Middle bird half way up a ridge at 11 o'clock thrown right to left.

Short wipe out flyer shot left at 9 o'clock.

3 out of first 6 dogs handled.


----------



## Mike W. (Apr 22, 2008)

Qual was a double and a blind.

Callbacks to the 3rd:

1,5,9,11,12,14,15,19,20,21,22,24,25


----------



## Mike W. (Apr 22, 2008)

Open:

About 1/2 dogs have run. I would say 1/4 of the dogs have picked up, 1/4 of the dogs have handled, 1/4 of the dogs have had significant hunts of varying degrees, and 1/4 of the dogs doing it good, with a few excellent jobs.

Mikddle bird on ridge is 345yds, and right hand bird is 245yds.


----------



## bfosmark (Jan 31, 2008)

Thanks for the updates! keep them coming


----------



## Linda Noga I (Oct 21, 2005)

Callbacks to Open 2nd as reported by Junfan:
5,9,10,11,12,13,14,15,17,18,19,20,22,24,26,27,28,29,30,31,32,33,
36,39,41,42,45,47,51,56,57,58,59,60,64,66,67 = 37 dogs, #22 starts

Nothing official on Qual.


----------



## Kory Poulsen (Jul 6, 2010)

Anyone have news/updates at any level?


Thanks, 

Kory


----------



## MikeBoley (Dec 26, 2003)

I guess Junefan gave up on keeping us informed.


----------



## Tatyana (Nov 6, 2007)

Hey, Mike. It was nice to meet you last weekend. My female came into heat on Wednesday, so no Q for us and we're home this weekend. I'd love any updates though.


----------



## Mike W. (Apr 22, 2008)

Sorry, both events were up high where there was no service.

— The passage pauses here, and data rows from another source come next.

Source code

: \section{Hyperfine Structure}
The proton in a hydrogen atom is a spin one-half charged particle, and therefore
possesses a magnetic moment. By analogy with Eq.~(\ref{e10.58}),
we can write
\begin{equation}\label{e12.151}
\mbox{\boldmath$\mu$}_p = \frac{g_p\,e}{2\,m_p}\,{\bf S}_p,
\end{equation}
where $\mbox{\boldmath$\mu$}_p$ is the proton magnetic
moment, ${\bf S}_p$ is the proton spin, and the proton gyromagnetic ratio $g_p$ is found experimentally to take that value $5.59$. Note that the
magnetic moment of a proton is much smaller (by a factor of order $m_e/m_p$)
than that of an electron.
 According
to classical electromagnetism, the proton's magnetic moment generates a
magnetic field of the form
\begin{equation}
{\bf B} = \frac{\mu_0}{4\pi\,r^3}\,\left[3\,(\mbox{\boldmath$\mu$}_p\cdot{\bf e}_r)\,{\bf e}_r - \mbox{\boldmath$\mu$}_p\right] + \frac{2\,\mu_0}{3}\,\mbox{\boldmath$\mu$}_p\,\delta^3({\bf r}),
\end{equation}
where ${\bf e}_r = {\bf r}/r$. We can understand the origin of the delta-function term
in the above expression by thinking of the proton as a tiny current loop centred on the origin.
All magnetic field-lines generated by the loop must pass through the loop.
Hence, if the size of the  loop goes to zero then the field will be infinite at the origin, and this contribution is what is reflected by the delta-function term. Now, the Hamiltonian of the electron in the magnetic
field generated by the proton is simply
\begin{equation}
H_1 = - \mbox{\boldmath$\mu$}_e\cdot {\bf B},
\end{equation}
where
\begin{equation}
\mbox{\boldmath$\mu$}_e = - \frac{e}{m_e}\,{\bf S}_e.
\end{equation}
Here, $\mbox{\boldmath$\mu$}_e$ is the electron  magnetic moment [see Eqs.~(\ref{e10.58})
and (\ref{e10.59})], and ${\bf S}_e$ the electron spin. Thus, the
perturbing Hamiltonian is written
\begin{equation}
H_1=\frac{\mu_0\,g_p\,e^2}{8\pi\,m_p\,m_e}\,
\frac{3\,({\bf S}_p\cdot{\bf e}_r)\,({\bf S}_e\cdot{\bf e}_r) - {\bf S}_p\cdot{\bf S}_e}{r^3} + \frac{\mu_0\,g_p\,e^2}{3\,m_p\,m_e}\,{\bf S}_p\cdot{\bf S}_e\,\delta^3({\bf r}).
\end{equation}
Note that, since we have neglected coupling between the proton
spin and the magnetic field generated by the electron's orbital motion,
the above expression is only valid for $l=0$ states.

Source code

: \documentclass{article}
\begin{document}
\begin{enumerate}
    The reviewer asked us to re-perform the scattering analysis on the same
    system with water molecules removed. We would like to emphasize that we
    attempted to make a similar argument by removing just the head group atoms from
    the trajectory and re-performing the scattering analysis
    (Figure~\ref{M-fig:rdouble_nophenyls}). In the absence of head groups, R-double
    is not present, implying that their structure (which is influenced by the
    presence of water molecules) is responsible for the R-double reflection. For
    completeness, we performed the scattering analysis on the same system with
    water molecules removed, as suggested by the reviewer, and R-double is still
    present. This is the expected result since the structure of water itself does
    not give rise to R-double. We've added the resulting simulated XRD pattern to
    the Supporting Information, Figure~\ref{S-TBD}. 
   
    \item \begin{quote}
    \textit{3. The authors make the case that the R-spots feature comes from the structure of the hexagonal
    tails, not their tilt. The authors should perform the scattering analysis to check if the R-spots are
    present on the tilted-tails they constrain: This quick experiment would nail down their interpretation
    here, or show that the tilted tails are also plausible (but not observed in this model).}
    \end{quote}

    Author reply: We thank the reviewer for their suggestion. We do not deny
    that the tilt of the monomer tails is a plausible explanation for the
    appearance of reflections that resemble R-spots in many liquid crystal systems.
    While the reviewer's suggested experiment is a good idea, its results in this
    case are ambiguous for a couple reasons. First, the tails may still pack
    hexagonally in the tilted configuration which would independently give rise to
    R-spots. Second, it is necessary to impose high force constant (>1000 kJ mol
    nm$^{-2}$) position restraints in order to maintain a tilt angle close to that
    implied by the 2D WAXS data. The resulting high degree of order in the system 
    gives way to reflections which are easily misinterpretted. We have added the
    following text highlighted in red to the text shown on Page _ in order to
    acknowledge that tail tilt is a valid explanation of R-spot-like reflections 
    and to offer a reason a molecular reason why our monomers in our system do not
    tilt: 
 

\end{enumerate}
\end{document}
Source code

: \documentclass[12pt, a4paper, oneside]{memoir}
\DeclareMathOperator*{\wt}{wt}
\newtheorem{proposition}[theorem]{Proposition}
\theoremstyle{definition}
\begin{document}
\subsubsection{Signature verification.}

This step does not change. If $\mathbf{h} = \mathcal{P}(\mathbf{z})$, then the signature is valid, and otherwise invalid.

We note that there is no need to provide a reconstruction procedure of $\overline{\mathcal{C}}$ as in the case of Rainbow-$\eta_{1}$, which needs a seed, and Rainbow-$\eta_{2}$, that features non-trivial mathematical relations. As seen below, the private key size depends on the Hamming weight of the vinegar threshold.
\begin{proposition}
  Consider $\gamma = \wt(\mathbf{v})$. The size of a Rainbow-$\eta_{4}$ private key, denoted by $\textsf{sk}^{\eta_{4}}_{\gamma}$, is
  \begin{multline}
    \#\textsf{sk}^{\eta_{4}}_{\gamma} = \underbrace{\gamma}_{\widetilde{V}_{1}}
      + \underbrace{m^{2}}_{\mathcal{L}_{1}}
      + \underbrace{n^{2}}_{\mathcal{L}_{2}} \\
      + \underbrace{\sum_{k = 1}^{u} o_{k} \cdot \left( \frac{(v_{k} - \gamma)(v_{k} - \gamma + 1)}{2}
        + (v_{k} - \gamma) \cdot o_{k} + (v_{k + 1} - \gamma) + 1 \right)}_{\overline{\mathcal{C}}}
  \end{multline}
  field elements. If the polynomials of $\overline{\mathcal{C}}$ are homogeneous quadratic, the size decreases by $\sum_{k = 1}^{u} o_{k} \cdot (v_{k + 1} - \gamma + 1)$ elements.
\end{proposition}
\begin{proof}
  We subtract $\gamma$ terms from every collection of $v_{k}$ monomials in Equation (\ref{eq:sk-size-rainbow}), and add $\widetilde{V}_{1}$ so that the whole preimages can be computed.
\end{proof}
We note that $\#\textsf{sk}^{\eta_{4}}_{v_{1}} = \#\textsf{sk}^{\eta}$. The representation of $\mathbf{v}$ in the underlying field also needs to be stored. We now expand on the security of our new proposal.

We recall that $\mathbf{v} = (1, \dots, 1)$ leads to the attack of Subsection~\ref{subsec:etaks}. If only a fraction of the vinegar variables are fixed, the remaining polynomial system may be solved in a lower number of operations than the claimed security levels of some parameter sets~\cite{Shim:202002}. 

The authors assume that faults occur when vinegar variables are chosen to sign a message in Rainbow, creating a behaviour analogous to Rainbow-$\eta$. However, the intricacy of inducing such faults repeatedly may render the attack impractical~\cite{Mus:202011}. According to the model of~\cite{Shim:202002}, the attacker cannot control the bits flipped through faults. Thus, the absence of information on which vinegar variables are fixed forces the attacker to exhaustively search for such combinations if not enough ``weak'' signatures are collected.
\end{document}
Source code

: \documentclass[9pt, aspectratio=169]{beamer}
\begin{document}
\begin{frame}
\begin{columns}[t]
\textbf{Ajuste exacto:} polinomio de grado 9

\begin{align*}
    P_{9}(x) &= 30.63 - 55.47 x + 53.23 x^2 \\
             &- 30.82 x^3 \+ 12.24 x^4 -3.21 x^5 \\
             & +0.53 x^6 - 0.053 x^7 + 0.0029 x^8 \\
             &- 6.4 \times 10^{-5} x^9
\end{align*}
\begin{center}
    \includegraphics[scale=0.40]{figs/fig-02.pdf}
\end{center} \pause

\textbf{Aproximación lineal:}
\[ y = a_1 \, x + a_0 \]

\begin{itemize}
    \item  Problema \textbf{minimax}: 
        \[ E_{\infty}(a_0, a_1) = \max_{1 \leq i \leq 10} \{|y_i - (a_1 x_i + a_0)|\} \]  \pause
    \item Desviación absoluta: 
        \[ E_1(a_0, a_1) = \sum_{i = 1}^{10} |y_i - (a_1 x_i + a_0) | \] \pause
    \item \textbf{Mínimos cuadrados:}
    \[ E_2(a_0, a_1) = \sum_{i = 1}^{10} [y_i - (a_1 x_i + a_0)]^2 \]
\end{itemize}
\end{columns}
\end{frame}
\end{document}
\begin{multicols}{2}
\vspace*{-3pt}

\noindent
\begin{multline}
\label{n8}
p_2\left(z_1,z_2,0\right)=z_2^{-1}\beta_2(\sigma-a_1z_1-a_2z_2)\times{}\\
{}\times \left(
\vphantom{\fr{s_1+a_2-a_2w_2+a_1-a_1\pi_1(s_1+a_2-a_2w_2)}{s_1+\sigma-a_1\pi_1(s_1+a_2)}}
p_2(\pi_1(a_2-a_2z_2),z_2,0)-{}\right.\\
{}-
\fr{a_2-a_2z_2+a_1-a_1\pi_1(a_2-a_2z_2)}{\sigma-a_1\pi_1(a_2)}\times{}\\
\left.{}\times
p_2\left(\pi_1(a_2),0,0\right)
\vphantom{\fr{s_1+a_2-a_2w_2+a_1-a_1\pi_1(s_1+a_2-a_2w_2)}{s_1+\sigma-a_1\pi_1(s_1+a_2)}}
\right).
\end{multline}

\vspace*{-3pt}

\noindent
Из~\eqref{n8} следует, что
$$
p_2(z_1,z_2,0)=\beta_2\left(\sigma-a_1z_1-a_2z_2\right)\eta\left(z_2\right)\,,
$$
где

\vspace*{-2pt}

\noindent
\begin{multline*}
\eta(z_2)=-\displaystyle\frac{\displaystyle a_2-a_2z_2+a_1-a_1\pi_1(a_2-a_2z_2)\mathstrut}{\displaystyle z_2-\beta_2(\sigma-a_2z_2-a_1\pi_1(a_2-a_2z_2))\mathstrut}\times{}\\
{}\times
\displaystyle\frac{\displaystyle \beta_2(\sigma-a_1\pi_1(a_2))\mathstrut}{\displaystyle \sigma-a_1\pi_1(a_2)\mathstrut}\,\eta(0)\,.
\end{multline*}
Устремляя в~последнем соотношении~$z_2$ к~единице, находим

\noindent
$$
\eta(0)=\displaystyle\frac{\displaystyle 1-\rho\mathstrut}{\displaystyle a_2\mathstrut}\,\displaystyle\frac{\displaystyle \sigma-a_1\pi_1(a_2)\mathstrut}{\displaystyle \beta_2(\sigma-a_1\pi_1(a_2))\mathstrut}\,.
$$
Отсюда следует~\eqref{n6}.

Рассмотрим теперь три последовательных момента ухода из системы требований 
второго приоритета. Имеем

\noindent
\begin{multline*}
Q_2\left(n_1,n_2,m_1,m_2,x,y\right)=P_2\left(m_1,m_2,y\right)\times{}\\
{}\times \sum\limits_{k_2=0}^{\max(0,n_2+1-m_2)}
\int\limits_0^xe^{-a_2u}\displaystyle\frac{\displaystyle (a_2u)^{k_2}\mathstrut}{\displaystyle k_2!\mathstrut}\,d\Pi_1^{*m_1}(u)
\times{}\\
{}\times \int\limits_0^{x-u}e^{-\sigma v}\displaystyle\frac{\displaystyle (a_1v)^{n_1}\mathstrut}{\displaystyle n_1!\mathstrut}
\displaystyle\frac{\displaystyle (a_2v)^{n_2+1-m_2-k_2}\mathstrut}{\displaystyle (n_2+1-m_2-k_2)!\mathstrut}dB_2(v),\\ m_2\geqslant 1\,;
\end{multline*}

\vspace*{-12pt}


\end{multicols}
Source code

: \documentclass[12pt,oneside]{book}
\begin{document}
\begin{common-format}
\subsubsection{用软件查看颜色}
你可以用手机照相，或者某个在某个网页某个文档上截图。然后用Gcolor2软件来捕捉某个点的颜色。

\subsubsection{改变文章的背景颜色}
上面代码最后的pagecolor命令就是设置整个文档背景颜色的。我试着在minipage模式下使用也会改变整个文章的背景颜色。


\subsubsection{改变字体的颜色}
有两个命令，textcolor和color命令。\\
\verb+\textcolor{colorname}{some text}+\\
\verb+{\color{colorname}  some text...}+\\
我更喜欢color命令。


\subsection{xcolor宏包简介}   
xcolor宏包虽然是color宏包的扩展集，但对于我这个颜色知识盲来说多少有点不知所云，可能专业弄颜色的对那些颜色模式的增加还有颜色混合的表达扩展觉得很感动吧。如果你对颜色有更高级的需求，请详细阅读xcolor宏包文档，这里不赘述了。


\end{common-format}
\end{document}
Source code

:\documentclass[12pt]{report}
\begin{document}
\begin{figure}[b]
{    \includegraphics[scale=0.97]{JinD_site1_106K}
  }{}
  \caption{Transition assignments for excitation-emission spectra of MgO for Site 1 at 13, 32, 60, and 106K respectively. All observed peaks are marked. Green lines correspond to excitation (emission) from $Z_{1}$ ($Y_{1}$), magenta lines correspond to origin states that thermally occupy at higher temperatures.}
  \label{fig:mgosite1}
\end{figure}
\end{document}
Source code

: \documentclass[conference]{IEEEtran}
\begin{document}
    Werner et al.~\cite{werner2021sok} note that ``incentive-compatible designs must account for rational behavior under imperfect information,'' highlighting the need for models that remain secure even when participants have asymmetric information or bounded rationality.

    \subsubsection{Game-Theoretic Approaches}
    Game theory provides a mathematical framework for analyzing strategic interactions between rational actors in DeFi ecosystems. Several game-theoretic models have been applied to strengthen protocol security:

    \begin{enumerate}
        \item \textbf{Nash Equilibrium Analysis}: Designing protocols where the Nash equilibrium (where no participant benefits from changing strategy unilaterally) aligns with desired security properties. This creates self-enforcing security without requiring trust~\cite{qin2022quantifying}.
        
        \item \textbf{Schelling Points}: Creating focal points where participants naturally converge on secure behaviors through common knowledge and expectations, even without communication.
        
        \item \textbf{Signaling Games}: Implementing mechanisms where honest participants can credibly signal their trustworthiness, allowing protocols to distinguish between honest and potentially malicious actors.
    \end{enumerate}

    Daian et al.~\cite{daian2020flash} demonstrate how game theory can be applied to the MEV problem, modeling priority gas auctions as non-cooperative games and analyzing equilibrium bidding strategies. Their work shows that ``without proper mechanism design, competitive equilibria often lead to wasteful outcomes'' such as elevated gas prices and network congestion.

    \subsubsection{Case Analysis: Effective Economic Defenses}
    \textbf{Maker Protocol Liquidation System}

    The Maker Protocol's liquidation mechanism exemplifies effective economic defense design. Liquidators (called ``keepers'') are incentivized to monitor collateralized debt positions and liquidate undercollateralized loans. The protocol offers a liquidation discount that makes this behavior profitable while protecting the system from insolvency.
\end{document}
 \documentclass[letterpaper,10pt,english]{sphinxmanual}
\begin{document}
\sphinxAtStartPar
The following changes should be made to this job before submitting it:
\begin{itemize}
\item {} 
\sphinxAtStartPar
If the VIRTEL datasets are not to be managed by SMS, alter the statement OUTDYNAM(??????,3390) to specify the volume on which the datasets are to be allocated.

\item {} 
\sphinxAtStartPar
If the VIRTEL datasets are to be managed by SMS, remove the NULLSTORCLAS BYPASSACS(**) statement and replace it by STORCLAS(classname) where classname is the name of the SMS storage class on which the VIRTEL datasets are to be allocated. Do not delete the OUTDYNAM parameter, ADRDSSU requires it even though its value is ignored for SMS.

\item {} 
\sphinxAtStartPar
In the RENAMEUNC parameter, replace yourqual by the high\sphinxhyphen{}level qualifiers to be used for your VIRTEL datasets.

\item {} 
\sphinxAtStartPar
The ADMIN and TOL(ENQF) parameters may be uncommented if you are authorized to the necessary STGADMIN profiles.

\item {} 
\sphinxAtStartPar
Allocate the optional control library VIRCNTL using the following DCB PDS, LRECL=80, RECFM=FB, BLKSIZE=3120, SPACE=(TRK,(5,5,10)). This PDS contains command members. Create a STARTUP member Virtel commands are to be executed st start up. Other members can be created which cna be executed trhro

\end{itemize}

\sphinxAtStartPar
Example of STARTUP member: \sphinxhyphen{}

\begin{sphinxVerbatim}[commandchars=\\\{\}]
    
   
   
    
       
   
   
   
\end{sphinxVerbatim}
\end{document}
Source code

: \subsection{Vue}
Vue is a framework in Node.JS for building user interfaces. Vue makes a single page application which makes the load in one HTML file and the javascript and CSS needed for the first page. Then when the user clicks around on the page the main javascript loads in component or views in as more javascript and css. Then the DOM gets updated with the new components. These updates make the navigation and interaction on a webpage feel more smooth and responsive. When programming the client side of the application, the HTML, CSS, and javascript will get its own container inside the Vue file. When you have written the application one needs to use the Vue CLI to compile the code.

The open ran a double blind (land/water). Poison bird was shot then land blind first then a monster water blind.

Open callbacks to the 4th: 9,10,11,14,15,17,19,26,27,29,30,31,32,36,45,47,51,57,58,59


----------



## Mike W. (Apr 22, 2008)

Open 4th series is a quad, triple retired with a wipeout bird. They were running when I left but I don't think they will finish tonight.

Amateur callbacks to the second:

1,4,5,10,11,12!13,14,16,17,20,22,23,28,30,32,33,34,36,38,39,41


----------



## Mike W. (Apr 22, 2008)

Amateur callbacks to the third:

2,5,11,12,13,14,16,23,28,30,32,34,36,39


----------



## Mike W. (Apr 22, 2008)

And I almost forgot, Mike Cicero won the qual with #24 Slater. I believe he told me Kris Hunt got 2nd and 4th but don't know the dogs.


----------



## Mike W. (Apr 22, 2008)

I am out of both stakes and have made it down to beautiful Park City and therfore won't have anymore updates. Good luck to all who are still playin'


----------



## Guest (Aug 8, 2010)

junfan68 said:


> I am out of both stakes and have made it down to beautiful Park City and therfore won't have anymore updates. Good luck to all who are still playin'


Thank you for the updates!


----------



## Annette (Mar 21, 2004)

Melanie Foster said:


> Thank you for the updates!


Thank you for the updates.


----------



## Tatyana (Nov 6, 2007)

junfan68 said:


> I am out of both stakes and have made it down to beautiful Park City and therfore won't have anymore updates. Good luck to all who are still playin'


Sorry you're out but thanks for the updates!


----------



## Grant Wilson (Feb 27, 2008)

any word? ........................?


----------



## straightlines (Jun 3, 2005)

Open - 1st ..Shorty Handler Bill Totten
2nd...Rudy Handler Eric Fangsrud
3nd ...? Dan Hurst
4th .. Dutch Handler Eric Fangsrud

Not sure on jams and this is unofficial...due to cell service


----------



## helencalif (Feb 2, 2004)

What's happening in the Derby?


----------



## straightlines (Jun 3, 2005)

Derby is now getting started...


----------



## Kory Poulsen (Jul 6, 2010)

Thanks for all the updates, they are always appreciated. 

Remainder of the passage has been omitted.